• Data listing

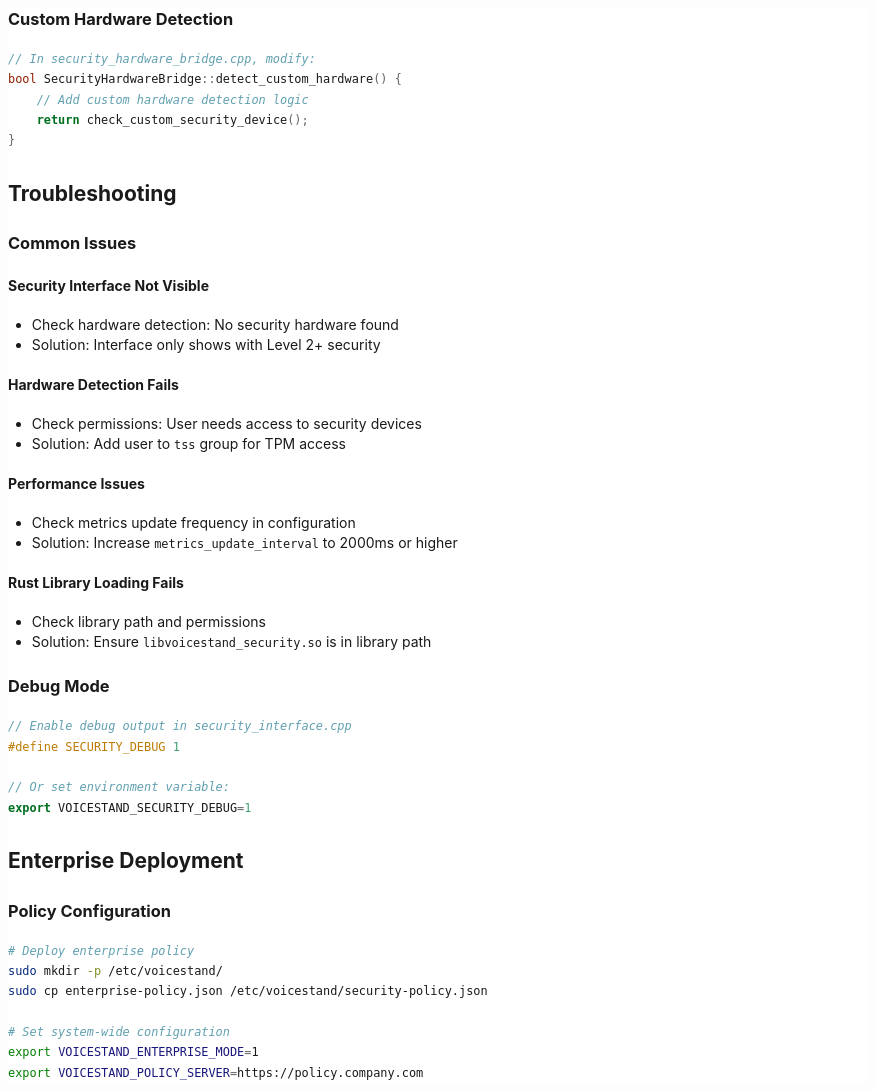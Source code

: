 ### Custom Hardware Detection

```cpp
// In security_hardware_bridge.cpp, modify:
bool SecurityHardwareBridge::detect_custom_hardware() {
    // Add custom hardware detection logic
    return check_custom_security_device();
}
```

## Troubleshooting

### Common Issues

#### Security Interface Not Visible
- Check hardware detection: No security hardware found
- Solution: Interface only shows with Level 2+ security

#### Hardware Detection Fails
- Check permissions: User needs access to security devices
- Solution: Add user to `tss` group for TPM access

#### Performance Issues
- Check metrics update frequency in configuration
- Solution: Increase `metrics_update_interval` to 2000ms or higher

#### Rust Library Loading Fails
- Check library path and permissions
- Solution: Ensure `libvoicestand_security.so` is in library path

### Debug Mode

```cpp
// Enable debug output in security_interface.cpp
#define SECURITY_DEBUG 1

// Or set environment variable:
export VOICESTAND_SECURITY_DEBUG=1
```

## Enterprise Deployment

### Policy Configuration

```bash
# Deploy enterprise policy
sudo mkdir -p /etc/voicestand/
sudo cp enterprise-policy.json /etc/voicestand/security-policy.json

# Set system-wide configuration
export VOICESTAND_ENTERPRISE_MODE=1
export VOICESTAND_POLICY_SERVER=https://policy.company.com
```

• Work item
When restating the records word for word, omit any picture they contain.

• Task output
Source code

: ### Custom Hardware Detection

```cpp
// In security_hardware_bridge.cpp, modify:
bool SecurityHardwareBridge::detect_custom_hardware() {
    // Add custom hardware detection logic
    return check_custom_security_device();
}
```

## Troubleshooting

### Common Issues

#### Security Interface Not Visible
- Check hardware detection: No security hardware found
- Solution: Interface only shows with Level 2+ security

#### Hardware Detection Fails
- Check permissions: User needs access to security devices
- Solution: Add user to `tss` group for TPM access

#### Performance Issues
- Check metrics update frequency in configuration
- Solution: Increase `metrics_update_interval` to 2000ms or higher

#### Rust Library Loading Fails
- Check library path and permissions
- Solution: Ensure `libvoicestand_security.so` is in library path

### Debug Mode

```cpp
// Enable debug output in security_interface.cpp
#define SECURITY_DEBUG 1

// Or set environment variable:
export VOICESTAND_SECURITY_DEBUG=1
```

## Enterprise Deployment

### Policy Configuration

```bash
# Deploy enterprise policy
sudo mkdir -p /etc/voicestand/
sudo cp enterprise-policy.json /etc/voicestand/security-policy.json

# Set system-wide configuration
export VOICESTAND_ENTERPRISE_MODE=1
export VOICESTAND_POLICY_SERVER=https://policy.company.com
```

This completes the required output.